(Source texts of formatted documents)
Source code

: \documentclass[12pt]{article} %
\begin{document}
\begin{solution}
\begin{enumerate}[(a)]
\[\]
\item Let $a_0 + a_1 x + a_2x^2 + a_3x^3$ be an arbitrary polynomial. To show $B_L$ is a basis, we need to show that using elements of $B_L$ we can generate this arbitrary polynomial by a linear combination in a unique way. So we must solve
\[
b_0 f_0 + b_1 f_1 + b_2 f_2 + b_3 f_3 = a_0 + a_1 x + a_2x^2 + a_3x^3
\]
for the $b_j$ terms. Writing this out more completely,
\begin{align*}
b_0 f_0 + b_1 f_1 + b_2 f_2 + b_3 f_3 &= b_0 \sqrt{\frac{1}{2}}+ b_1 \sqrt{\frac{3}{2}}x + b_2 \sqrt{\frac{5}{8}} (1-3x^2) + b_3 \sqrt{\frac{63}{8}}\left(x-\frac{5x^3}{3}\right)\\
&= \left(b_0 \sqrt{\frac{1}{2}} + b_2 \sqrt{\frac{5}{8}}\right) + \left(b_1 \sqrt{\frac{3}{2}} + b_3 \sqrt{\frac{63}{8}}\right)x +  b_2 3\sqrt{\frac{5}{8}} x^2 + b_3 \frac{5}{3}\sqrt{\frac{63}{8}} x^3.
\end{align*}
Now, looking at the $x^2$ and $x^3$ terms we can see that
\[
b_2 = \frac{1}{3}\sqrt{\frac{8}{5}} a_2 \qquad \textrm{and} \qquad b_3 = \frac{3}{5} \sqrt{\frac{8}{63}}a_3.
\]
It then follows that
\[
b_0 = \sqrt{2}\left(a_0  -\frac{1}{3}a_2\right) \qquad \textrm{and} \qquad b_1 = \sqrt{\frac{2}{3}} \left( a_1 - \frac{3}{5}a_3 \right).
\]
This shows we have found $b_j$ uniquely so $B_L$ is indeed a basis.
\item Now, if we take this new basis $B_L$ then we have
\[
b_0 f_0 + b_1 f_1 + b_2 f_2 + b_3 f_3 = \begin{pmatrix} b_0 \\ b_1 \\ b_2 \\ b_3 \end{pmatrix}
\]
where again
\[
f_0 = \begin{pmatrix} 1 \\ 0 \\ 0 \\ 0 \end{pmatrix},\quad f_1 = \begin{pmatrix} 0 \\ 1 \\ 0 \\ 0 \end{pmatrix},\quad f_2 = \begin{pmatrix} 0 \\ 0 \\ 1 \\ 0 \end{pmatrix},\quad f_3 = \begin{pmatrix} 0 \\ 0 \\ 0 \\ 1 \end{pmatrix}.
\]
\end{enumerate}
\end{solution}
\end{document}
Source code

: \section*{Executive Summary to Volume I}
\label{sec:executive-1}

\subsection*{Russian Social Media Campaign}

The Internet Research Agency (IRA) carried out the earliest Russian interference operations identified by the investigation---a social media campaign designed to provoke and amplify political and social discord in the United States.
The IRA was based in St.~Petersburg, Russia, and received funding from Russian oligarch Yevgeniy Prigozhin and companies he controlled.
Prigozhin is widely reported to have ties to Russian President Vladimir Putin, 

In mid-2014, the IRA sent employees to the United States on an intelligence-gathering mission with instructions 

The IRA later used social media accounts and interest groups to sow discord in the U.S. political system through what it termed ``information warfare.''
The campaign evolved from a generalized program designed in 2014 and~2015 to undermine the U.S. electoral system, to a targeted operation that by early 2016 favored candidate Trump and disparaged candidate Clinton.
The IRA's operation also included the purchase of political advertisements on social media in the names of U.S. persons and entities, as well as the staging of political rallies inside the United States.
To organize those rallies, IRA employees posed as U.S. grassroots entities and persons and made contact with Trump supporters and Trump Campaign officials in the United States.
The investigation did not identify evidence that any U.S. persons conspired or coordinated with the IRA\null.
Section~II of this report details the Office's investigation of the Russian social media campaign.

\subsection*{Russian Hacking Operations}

• **Description of the task**:
Output the data above in full and exactly.

• **Reply to the task**:
Source code

: \documentclass[12pt]{article} %
\begin{document}
\begin{solution}
\begin{enumerate}[(a)]
\[\]
\item Let $a_0 + a_1 x + a_2x^2 + a_3x^3$ be an arbitrary polynomial. To show $B_L$ is a basis, we need to show that using elements of $B_L$ we can generate this arbitrary polynomial by a linear combination in a unique way. So we must solve
\[
b_0 f_0 + b_1 f_1 + b_2 f_2 + b_3 f_3 = a_0 + a_1 x + a_2x^2 + a_3x^3
\]
for the $b_j$ terms. Writing this out more completely,
\begin{align*}
b_0 f_0 + b_1 f_1 + b_2 f_2 + b_3 f_3 &= b_0 \sqrt{\frac{1}{2}}+ b_1 \sqrt{\frac{3}{2}}x + b_2 \sqrt{\frac{5}{8}} (1-3x^2) + b_3 \sqrt{\frac{63}{8}}\left(x-\frac{5x^3}{3}\right)\\
&= \left(b_0 \sqrt{\frac{1}{2}} + b_2 \sqrt{\frac{5}{8}}\right) + \left(b_1 \sqrt{\frac{3}{2}} + b_3 \sqrt{\frac{63}{8}}\right)x +  b_2 3\sqrt{\frac{5}{8}} x^2 + b_3 \frac{5}{3}\sqrt{\frac{63}{8}} x^3.
\end{align*}
Now, looking at the $x^2$ and $x^3$ terms we can see that
\[
b_2 = \frac{1}{3}\sqrt{\frac{8}{5}} a_2 \qquad \textrm{and} \qquad b_3 = \frac{3}{5} \sqrt{\frac{8}{63}}a_3.
\]
It then follows that
\[
b_0 = \sqrt{2}\left(a_0  -\frac{1}{3}a_2\right) \qquad \textrm{and} \qquad b_1 = \sqrt{\frac{2}{3}} \left( a_1 - \frac{3}{5}a_3 \right).
\]
This shows we have found $b_j$ uniquely so $B_L$ is indeed a basis.
\item Now, if we take this new basis $B_L$ then we have
\[
b_0 f_0 + b_1 f_1 + b_2 f_2 + b_3 f_3 = \begin{pmatrix} b_0 \\ b_1 \\ b_2 \\ b_3 \end{pmatrix}
\]
where again
\[
f_0 = \begin{pmatrix} 1 \\ 0 \\ 0 \\ 0 \end{pmatrix},\quad f_1 = \begin{pmatrix} 0 \\ 1 \\ 0 \\ 0 \end{pmatrix},\quad f_2 = \begin{pmatrix} 0 \\ 0 \\ 1 \\ 0 \end{pmatrix},\quad f_3 = \begin{pmatrix} 0 \\ 0 \\ 0 \\ 1 \end{pmatrix}.
\]
\end{enumerate}
\end{solution}
\end{document}
Source code

: \section*{Executive Summary to Volume I}
\label{sec:executive-1}

\subsection*{Russian Social Media Campaign}

The Internet Research Agency (IRA) carried out the earliest Russian interference operations identified by the investigation---a social media campaign designed to provoke and amplify political and social discord in the United States.
The IRA was based in St.~Petersburg, Russia, and received funding from Russian oligarch Yevgeniy Prigozhin and companies he controlled.
Prigozhin is widely reported to have ties to Russian President Vladimir Putin, 

In mid-2014, the IRA sent employees to the United States on an intelligence-gathering mission with instructions 

The IRA later used social media accounts and interest groups to sow discord in the U.S. political system through what it termed ``information warfare.''
The campaign evolved from a generalized program designed in 2014 and~2015 to undermine the U.S. electoral system, to a targeted operation that by early 2016 favored candidate Trump and disparaged candidate Clinton.
The IRA's operation also included the purchase of political advertisements on social media in the names of U.S. persons and entities, as well as the staging of political rallies inside the United States.
To organize those rallies, IRA employees posed as U.S. grassroots entities and persons and made contact with Trump supporters and Trump Campaign officials in the United States.
The investigation did not identify evidence that any U.S. persons conspired or coordinated with the IRA\null.
Section~II of this report details the Office's investigation of the Russian social media campaign.

\subsection*{Russian Hacking Operations}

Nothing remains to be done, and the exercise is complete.